What trades to aim for or to avoid?
What pawn moves to aim for or to avoid?
I just go with intuition. Which is actually a bad habit. I'm too old to be calculating everything 😔
But you did calculate something correct? It can't be 100% intuition...

1. That’s tricky better think this one through
2. I need a cup of tea/juice/beer to aid my concentration
3. Can’t think with low blood sugar better get a snack
4. That’s tricky better think this one through
5. Make tea/collect beer from fridge
6. That’s tricky better think this one through
7. Where are those dry roasted peanuts
8. Nice beer
9. Glance at position make knee jerk reactive move and unnecessarily lose tempo/piece/game

1. Maryanne or Ginger?
2. Do fish get thirsty?
3. Is it correct to put "use to" or "used to"?
4. Did I leave the oven on?
5. Ah yes, Ne5 it is!

I just go with intuition. Which is actually a bad habit. I'm too old to be calculating everything 😔
But you did calculate something correct? It can't be 100% intuition...
I only calculate if I "feel" I can win material or bring about a position that I think will win. So you're right but 90% of the time I just play by intuition. That doesn't mean I'm making good moves. I'm just saying I am very lazy when it comes to calculating lines of play and I have horrible blunders to prove it 😉.
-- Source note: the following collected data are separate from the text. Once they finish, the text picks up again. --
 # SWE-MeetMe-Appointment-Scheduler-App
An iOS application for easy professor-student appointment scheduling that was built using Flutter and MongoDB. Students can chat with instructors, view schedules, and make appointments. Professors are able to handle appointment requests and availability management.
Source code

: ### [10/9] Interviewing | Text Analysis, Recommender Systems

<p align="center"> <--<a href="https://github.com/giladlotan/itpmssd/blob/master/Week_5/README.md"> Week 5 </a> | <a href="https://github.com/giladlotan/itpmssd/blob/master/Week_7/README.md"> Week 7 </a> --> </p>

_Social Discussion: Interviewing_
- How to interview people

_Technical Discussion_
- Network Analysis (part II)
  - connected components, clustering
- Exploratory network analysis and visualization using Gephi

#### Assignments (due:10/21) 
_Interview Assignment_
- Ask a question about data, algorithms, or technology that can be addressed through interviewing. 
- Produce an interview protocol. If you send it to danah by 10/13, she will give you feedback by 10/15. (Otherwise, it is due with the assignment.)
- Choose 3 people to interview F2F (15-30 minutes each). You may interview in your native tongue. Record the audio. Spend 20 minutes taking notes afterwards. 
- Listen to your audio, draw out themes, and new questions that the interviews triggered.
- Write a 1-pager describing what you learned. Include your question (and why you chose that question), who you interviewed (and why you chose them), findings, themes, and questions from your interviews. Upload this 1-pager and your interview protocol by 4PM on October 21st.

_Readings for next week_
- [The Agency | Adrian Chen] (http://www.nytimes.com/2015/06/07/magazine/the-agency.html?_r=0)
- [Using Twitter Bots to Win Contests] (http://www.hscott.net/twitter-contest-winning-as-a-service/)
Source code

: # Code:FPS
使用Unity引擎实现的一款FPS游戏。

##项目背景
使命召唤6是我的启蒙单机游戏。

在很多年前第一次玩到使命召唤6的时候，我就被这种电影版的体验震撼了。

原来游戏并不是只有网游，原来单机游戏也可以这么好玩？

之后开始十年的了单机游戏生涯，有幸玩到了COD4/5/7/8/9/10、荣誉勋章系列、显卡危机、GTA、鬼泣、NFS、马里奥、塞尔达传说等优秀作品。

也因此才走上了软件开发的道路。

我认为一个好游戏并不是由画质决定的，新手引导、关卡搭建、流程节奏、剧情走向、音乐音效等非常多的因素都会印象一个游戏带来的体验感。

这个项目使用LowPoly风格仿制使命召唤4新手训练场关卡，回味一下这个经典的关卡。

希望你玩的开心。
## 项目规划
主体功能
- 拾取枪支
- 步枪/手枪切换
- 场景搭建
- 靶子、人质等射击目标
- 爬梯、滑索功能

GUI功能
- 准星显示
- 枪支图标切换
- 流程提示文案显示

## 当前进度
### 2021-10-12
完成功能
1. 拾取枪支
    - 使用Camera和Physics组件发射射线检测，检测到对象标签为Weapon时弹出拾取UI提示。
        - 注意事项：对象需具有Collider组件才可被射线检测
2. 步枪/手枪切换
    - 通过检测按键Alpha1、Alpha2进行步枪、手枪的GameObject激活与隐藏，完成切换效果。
1) does my move help my pieces develop and/or control better squares? 2) does my move weaken my pawn structure? 3) does my move open up threats toward my king?

I have ADHD and when I played classical OTB chess, I had a pretty significant checklist. This crashes and burns in fast time controls.
1. Is this still theory. If so, what am I supposed to do again?
2. What is my opponent trying to do with that last move. What is their plan. Where can their pieces go and do they put me in danger. Especially double check where knight can go with two moves because those little devils can be tricksy. Is this setting up some kind of tactic that I'm afraid of?
3. If I don't already have a plan, I try to come up with one. If I do have a plan, is it still a good one? Did that last move change my plan? How do I make my plan happen?
4. Look at every one of your opponent's pieces one by one. Are there any weak squares that I can exploit. Are there any backwards pawns or pieces that are either hanging or weakly defended that I can exploit. If so, how do I make that happen? If I could magically move my pieces some place on the board, where would that be? Can I get them there, and if so, how?
5. What are my candidate moves? How do they best serve my plan. What are the upsides/downsides of each move.
6. Did I miss any tactics that I could make work? Do a spot check for possible tactics including any piece sacrifices that might work. Look especially hard at the king and queen to see if maybe they might be vulnerable.
7. Decide upon a move.... then double check to see that it's not hanging anything and is not susceptible to any tactics.
8. Stop. Don't move. Go through the checklist again.
9. Stop. Don't move. Go through the checklist again.
10. Move
This works really well in bullet chess.... just kidding.
In scholastic chess, I was the kid that used up all their time while everyone else was done in 20 minutes. Some kids hated this and sometimes called me the Human Time Machine. Needless to say, this list less practical as time controls get shorter and shorter, but it's very useful in long format games. I forced myself to do this even if the move was obvious, because as I said, I have ADHD, and am incapable of visualizing the board. If I didn't I would forget where my pieces were and hang my queen... which I do routinely in short time controls.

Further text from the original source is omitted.